Aim of the task: The data is to be transcribed in full, with nothing missed.

Data:
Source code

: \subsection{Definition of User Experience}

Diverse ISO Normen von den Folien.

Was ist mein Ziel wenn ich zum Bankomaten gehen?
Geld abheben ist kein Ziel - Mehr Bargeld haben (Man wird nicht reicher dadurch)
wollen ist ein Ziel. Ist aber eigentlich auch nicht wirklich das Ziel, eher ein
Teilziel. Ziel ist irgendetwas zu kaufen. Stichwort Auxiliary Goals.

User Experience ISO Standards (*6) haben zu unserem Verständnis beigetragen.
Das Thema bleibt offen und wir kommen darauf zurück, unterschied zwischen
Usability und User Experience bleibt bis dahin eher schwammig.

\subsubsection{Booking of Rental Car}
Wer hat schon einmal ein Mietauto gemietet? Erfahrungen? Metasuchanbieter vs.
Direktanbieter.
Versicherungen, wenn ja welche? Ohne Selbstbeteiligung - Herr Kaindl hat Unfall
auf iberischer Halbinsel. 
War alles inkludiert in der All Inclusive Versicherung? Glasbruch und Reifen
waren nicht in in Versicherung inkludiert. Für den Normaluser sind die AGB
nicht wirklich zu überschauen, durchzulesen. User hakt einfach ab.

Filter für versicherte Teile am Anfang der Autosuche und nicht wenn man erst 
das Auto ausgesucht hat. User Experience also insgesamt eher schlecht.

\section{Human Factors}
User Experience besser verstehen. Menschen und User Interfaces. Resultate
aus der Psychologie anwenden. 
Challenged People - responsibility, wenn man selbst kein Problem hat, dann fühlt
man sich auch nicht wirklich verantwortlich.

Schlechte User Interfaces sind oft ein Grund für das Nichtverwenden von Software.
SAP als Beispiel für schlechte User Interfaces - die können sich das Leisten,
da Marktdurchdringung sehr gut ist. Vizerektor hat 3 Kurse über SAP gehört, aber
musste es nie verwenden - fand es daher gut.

Answer section:
Source code

: \subsection{Definition of User Experience}

Diverse ISO Normen von den Folien.

Was ist mein Ziel wenn ich zum Bankomaten gehen?
Geld abheben ist kein Ziel - Mehr Bargeld haben (Man wird nicht reicher dadurch)
wollen ist ein Ziel. Ist aber eigentlich auch nicht wirklich das Ziel, eher ein
Teilziel. Ziel ist irgendetwas zu kaufen. Stichwort Auxiliary Goals.

User Experience ISO Standards (*6) haben zu unserem Verständnis beigetragen.
Das Thema bleibt offen und wir kommen darauf zurück, unterschied zwischen
Usability und User Experience bleibt bis dahin eher schwammig.

\subsubsection{Booking of Rental Car}
Wer hat schon einmal ein Mietauto gemietet? Erfahrungen? Metasuchanbieter vs.
Direktanbieter.
Versicherungen, wenn ja welche? Ohne Selbstbeteiligung - Herr Kaindl hat Unfall
auf iberischer Halbinsel. 
War alles inkludiert in der All Inclusive Versicherung? Glasbruch und Reifen
waren nicht in in Versicherung inkludiert. Für den Normaluser sind die AGB
nicht wirklich zu überschauen, durchzulesen. User hakt einfach ab.

Filter für versicherte Teile am Anfang der Autosuche und nicht wenn man erst 
das Auto ausgesucht hat. User Experience also insgesamt eher schlecht.

\section{Human Factors}
User Experience besser verstehen. Menschen und User Interfaces. Resultate
aus der Psychologie anwenden. 
Challenged People - responsibility, wenn man selbst kein Problem hat, dann fühlt
man sich auch nicht wirklich verantwortlich.

Schlechte User Interfaces sind oft ein Grund für das Nichtverwenden von Software.
SAP als Beispiel für schlechte User Interfaces - die können sich das Leisten,
da Marktdurchdringung sehr gut ist. Vizerektor hat 3 Kurse über SAP gehört, aber
musste es nie verwenden - fand es daher gut.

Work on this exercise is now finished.